Work to complete ▸ Go through the listing and write out all of it exactly.

══ Dataset excerpts

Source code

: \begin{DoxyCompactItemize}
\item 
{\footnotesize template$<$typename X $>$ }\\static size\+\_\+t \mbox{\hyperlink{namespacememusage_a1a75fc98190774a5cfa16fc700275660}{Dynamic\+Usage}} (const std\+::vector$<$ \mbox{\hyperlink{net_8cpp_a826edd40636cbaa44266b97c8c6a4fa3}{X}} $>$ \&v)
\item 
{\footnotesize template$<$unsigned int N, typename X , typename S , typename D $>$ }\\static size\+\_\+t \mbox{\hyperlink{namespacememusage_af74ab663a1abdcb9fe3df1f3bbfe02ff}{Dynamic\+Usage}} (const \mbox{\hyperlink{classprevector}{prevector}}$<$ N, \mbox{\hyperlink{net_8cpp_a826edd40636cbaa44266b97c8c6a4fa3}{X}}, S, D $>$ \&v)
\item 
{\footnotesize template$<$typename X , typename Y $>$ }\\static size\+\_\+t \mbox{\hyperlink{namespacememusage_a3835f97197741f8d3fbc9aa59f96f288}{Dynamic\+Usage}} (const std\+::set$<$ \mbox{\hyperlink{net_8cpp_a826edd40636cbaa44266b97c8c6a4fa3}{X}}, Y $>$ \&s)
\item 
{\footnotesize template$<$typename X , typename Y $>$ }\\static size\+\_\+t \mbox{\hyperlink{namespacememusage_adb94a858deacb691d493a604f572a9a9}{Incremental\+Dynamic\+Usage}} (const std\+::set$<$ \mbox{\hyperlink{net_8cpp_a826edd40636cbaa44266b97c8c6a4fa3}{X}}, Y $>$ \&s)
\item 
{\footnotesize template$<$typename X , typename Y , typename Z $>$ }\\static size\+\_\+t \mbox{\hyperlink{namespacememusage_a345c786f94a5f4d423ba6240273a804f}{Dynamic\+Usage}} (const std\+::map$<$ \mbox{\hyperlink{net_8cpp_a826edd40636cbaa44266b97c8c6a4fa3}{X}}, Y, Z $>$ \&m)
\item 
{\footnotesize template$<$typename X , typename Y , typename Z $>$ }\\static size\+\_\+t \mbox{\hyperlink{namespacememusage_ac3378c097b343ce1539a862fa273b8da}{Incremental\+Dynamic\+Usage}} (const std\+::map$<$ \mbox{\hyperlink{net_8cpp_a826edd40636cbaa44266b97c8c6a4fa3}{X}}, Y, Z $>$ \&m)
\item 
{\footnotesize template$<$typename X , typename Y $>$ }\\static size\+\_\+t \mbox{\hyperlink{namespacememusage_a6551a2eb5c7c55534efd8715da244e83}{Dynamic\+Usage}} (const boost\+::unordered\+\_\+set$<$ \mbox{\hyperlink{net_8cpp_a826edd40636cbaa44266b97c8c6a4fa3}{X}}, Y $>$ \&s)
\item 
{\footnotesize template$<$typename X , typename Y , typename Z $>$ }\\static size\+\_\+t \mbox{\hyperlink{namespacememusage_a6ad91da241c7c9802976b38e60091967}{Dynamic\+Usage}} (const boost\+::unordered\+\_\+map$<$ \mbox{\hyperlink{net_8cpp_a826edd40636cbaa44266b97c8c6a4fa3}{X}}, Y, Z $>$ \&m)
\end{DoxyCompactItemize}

════

Result of this exercise ▸
Source code

: \begin{DoxyCompactItemize}
\item 
{\footnotesize template$<$typename X $>$ }\\static size\+\_\+t \mbox{\hyperlink{namespacememusage_a1a75fc98190774a5cfa16fc700275660}{Dynamic\+Usage}} (const std\+::vector$<$ \mbox{\hyperlink{net_8cpp_a826edd40636cbaa44266b97c8c6a4fa3}{X}} $>$ \&v)
\item 
{\footnotesize template$<$unsigned int N, typename X , typename S , typename D $>$ }\\static size\+\_\+t \mbox{\hyperlink{namespacememusage_af74ab663a1abdcb9fe3df1f3bbfe02ff}{Dynamic\+Usage}} (const \mbox{\hyperlink{classprevector}{prevector}}$<$ N, \mbox{\hyperlink{net_8cpp_a826edd40636cbaa44266b97c8c6a4fa3}{X}}, S, D $>$ \&v)
\item 
{\footnotesize template$<$typename X , typename Y $>$ }\\static size\+\_\+t \mbox{\hyperlink{namespacememusage_a3835f97197741f8d3fbc9aa59f96f288}{Dynamic\+Usage}} (const std\+::set$<$ \mbox{\hyperlink{net_8cpp_a826edd40636cbaa44266b97c8c6a4fa3}{X}}, Y $>$ \&s)
\item 
{\footnotesize template$<$typename X , typename Y $>$ }\\static size\+\_\+t \mbox{\hyperlink{namespacememusage_adb94a858deacb691d493a604f572a9a9}{Incremental\+Dynamic\+Usage}} (const std\+::set$<$ \mbox{\hyperlink{net_8cpp_a826edd40636cbaa44266b97c8c6a4fa3}{X}}, Y $>$ \&s)
\item 
{\footnotesize template$<$typename X , typename Y , typename Z $>$ }\\static size\+\_\+t \mbox{\hyperlink{namespacememusage_a345c786f94a5f4d423ba6240273a804f}{Dynamic\+Usage}} (const std\+::map$<$ \mbox{\hyperlink{net_8cpp_a826edd40636cbaa44266b97c8c6a4fa3}{X}}, Y, Z $>$ \&m)
\item 
{\footnotesize template$<$typename X , typename Y , typename Z $>$ }\\static size\+\_\+t \mbox{\hyperlink{namespacememusage_ac3378c097b343ce1539a862fa273b8da}{Incremental\+Dynamic\+Usage}} (const std\+::map$<$ \mbox{\hyperlink{net_8cpp_a826edd40636cbaa44266b97c8c6a4fa3}{X}}, Y, Z $>$ \&m)
\item 
{\footnotesize template$<$typename X , typename Y $>$ }\\static size\+\_\+t \mbox{\hyperlink{namespacememusage_a6551a2eb5c7c55534efd8715da244e83}{Dynamic\+Usage}} (const boost\+::unordered\+\_\+set$<$ \mbox{\hyperlink{net_8cpp_a826edd40636cbaa44266b97c8c6a4fa3}{X}}, Y $>$ \&s)
\item 
{\footnotesize template$<$typename X , typename Y , typename Z $>$ }\\static size\+\_\+t \mbox{\hyperlink{namespacememusage_a6ad91da241c7c9802976b38e60091967}{Dynamic\+Usage}} (const boost\+::unordered\+\_\+map$<$ \mbox{\hyperlink{net_8cpp_a826edd40636cbaa44266b97c8c6a4fa3}{X}}, Y, Z $>$ \&m)
\end{DoxyCompactItemize}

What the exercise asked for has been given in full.